The Calling of Dan Matthews | Page 2

Harold Bell Wright
result in a "glorious future." They left the beautiful, well-drained site chosen by those who cleared the wilderness, and stretched themselves out along the mud-flat on either side of the sacred right-of-way--that same mud-flat being, incidentally, the property of the patriotic Judge.
Thus Corinth took the railroad to her heart, literally. The depot, the yards, the red section-house and the water-tank are all in the very center of the town. Every train while stopping for water (and they all stop) blocks two of the three principal streets. And when, after waiting in the rain or snow until his patience is nearly exhausted, the humble Corinthian goes to the only remaining crossing, he always gets there just in time to meet a long freight backing onto the siding. Nowhere in the whole place can one escape the screaming whistle, clanging bell, and crashing drawbar. Day and night the rumble of the heavy trains jars and disturbs the peacefulness of the little village.

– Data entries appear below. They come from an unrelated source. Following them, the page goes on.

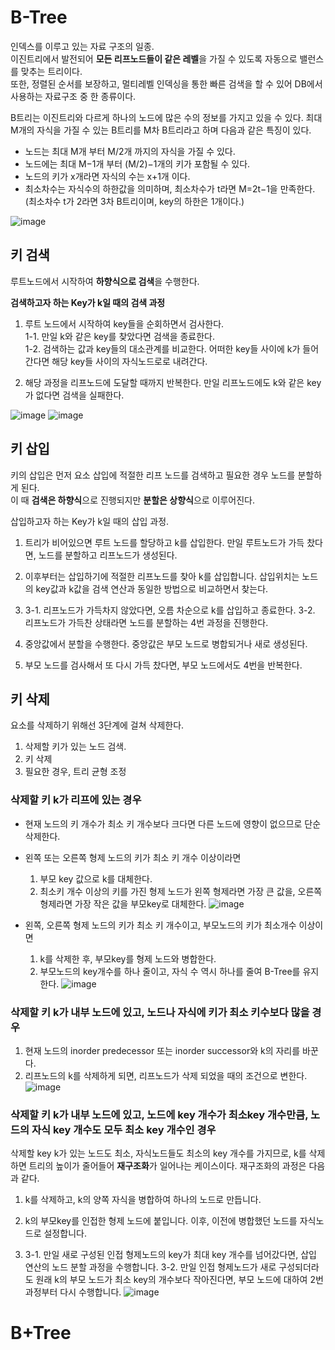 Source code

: # B-Tree

인덱스를 이루고 있는 자료 구조의 일종.  
이진트리에서 발전되어 **모든 리프노드들이 같은 레벨**을 가질 수 있도록 자동으로 밸런스를 맞추는 트리이다.  
또한, 정렬된 순서를 보장하고, 멀티레벨 인덱싱을 통한 빠른 검색을 할 수 있어 DB에서 사용하는 자료구조 중 한 종류이다.

B트리는 이진트리와 다르게 하나의 노드에 많은 수의 정보를 가지고 있을 수 있다. 최대 M개의 자식을 가질 수 있는 B트리를 M차 B트리라고 하며 다음과 같은 특징이 있다.

- 노드는 최대 M개 부터 M/2개 까지의 자식을 가질 수 있다.
- 노드에는 최대 M−1개 부터 (M/2)−1개의 키가 포함될 수 있다.
- 노드의 키가 x개라면 자식의 수는 x+1개 이다.
- 최소차수는 자식수의 하한값을 의미하며, 최소차수가 t라면 M=2t−1을 만족한다.  
   (최소차수 t가 2라면 3차 B트리이며, key의 하한은 1개이다.)

![image](https://velog.velcdn.com/images%2Femplam27%2Fpost%2Fddbae2c9-da94-457d-bad8-77ff6791255b%2FB%ED%8A%B8%EB%A6%AC%20%EA%B8%B0%EB%B3%B8%20%ED%98%95%ED%83%9C.png)

## 키 검색

루트노드에서 시작하여 **하향식으로 검색**을 수행한다.

**검색하고자 하는 Key가 k일 때의 검색 과정**

1. 루트 노드에서 시작하여 key들을 순회하면서 검사한다.  
   1-1. 만일 k와 같은 key를 찾았다면 검색을 종료한다.  
   1-2. 검색하는 값과 key들의 대소관계를 비교한다. 어떠한 key들 사이에 k가 들어간다면 해당 key들 사이의 자식노드로로 내려간다.

2. 해당 과정을 리프노드에 도달할 때까지 반복한다. 만일 리프노드에도 k와 같은 key가 없다면 검색을 실패한다.

![image](https://velog.velcdn.com/images%2Femplam27%2Fpost%2Fb7df8287-2524-4ec0-ad03-b969a8830c8e%2FB%ED%8A%B8%EB%A6%AC%20%EA%B2%80%EC%83%89%201.png)
![image](https://velog.velcdn.com/images%2Femplam27%2Fpost%2Fe20bdef7-e106-4c89-9560-d7f57154dce1%2FB%ED%8A%B8%EB%A6%AC%20%EA%B2%80%EC%83%89%202.png)

## 키 삽입

키의 삽입은 먼저 요소 삽입에 적절한 리프 노드를 검색하고 필요한 경우 노드를 분할하게 된다.  
이 때 **검색은 하향식**으로 진행되지만 **분할은 상향식**으로 이루어진다.

삽입하고자 하는 Key가 k일 때의 삽입 과정.

1. 트리가 비어있으면 루트 노드를 할당하고 k를 삽입한다. 만일 루트노드가 가득 찼다면, 노드를 분할하고 리프노드가 생성된다.

2. 이후부터는 삽입하기에 적절한 리프노드를 찾아 k를 삽입합니다. 삽입위치는 노드의 key값과 k값을 검색 연산과 동일한 방법으로 비교하면서 찾는다.

3. 3-1. 리프노드가 가득차지 않았다면, 오름 차순으로 k를 삽입하고 종료한다.
   3-2. 리프노드가 가득찬 상태라면 노드를 분할하는 4번 과정을 진행한다.

4. 중앙값에서 분할을 수행한다. 중앙값은 부모 노드로 병합되거나 새로 생성된다.

5. 부모 노드를 검사해서 또 다시 가득 찼다면, 부모 노드에서도 4번을 반복한다.

## 키 삭제

요소를 삭제하기 위해선 3단계에 걸쳐 삭제한다.

1. 삭제할 키가 있는 노드 검색.
2. 키 삭제
3. 필요한 경우, 트리 균형 조정

### 삭제할 키 k가 리프에 있는 경우

- 현재 노드의 키 개수가 최소 키 개수보다 크다면 다른 노드에 영향이 없으므로 단순 삭제한다.

- 왼쪽 또는 오른쪽 형제 노드의 키가 최소 키 개수 이상이라면

  1. 부모 key 값으로 k를 대체한다.
  2. 최소키 개수 이상의 키를 가진 형제 노드가 왼쪽 형제라면 가장 큰 값을, 오른쪽 형제라면 가장 작은 값을 부모key로 대체한다.
     ![image](https://velog.velcdn.com/images%2Femplam27%2Fpost%2F8e7b0f78-ae26-48df-8925-47171c588c48%2FB%ED%8A%B8%EB%A6%AC%20%EC%82%AD%EC%A0%9C%201-2.png)

- 왼쪽, 오른쪽 형제 노드의 키가 최소 키 개수이고, 부모노드의 키가 최소개수 이상이면
  1. k를 삭제한 후, 부모key를 형제 노드와 병합한다.
  2. 부모노드의 key개수를 하나 줄이고, 자식 수 역시 하나를 줄여 B-Tree를 유지한다.
     ![image](https://velog.velcdn.com/images%2Femplam27%2Fpost%2Fdde5e5ae-892c-4d1c-9299-4710023f7531%2FB%ED%8A%B8%EB%A6%AC%20%EC%82%AD%EC%A0%9C%201-3.png)

### 삭제할 키 k가 내부 노드에 있고, 노드나 자식에 키가 최소 키수보다 많을 경우

1. 현재 노드의 inorder predecessor 또는 inorder successor와 k의 자리를 바꾼다.
2. 리프노드의 k를 삭제하게 되면, 리프노드가 삭제 되었을 때의 조건으로 변한다.
   ![image](https://velog.velcdn.com/images%2Femplam27%2Fpost%2F6d4a5d37-1633-45a1-8225-c6e558031865%2FB%ED%8A%B8%EB%A6%AC%20%EC%82%AD%EC%A0%9C%202.png)

### 삭제할 키 k가 내부 노드에 있고, 노드에 key 개수가 최소key 개수만큼, 노드의 자식 key 개수도 모두 최소 key 개수인 경우

삭제할 key k가 있는 노드도 최소, 자식노드들도 최소의 key 개수를 가지므로, k를 삭제하면 트리의 높이가 줄어들어 **재구조화**가 일어나는 케이스이다. 재구조화의 과정은 다음과 같다.

1. k를 삭제하고, k의 양쪽 자식을 병합하여 하나의 노드로 만듭니다.

2. k의 부모key를 인접한 형제 노드에 붙입니다. 이후, 이전에 병합했던 노드를 자식노드로 설정합니다.

3. 3-1. 만일 새로 구성된 인접 형제노드의 key가 최대 key 개수를 넘어갔다면, 삽입 연산의 노드 분할 과정을 수행합니다.
   3-2. 만일 인접 형제노드가 새로 구성되더라도 원래 k의 부모 노드가 최소 key의 개수보다 작아진다면, 부모 노드에 대하여 2번 과정부터 다시 수행합니다.
   ![image](https://velog.velcdn.com/images%2Femplam27%2Fpost%2Fe2f82f30-2f9c-4177-a908-1b5333f8e9d6%2FB%ED%8A%B8%EB%A6%AC%20%EC%82%AD%EC%A0%9C%203-2.png)

# B+Tree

But the railroad did something for Corinth; not too much, but something. It did more for Judge Strong. For a time the town grew rapidly. Fulfillment of the Judge's prophecies seemed immediate and certain. Then, as mysteriously as they had come, the boom days departed. The mills, factories and shops that were going to be, established themselves elsewhere. The sound of the builder's hammer was no longer heard. The Doctor says that Judge Strong had come to believe in his own prediction, or at least, fearing that his prophecy might prove true, refused to part with more land except at prices that would be justified only in a great metropolis.
Neighboring towns that were born when Corinth was middle-aged, flourished and have become cities of importance. The country round about has grown rich and prosperous. Each year more and heavier trains thunder past on their way to and from the great city by the distant river, stopping only to take water. But in this swiftly moving stream of life Corinth is caught in an eddy. Her small world has come to swing in a very small circle--it can scarcely be said to swing at all. The very children stop growing when they become men and women, and are content to dream the dreams their fathers' fathers dreamed, even as they live in the houses the fathers of their fathers built. Only the trees that line the unpaved streets have grown--grown and grown until overhead their great tops touch to shut out the sky with an arch of green, and their mighty trunks crowd contemptuously aside the old sidewalks, with their decayed and broken boards.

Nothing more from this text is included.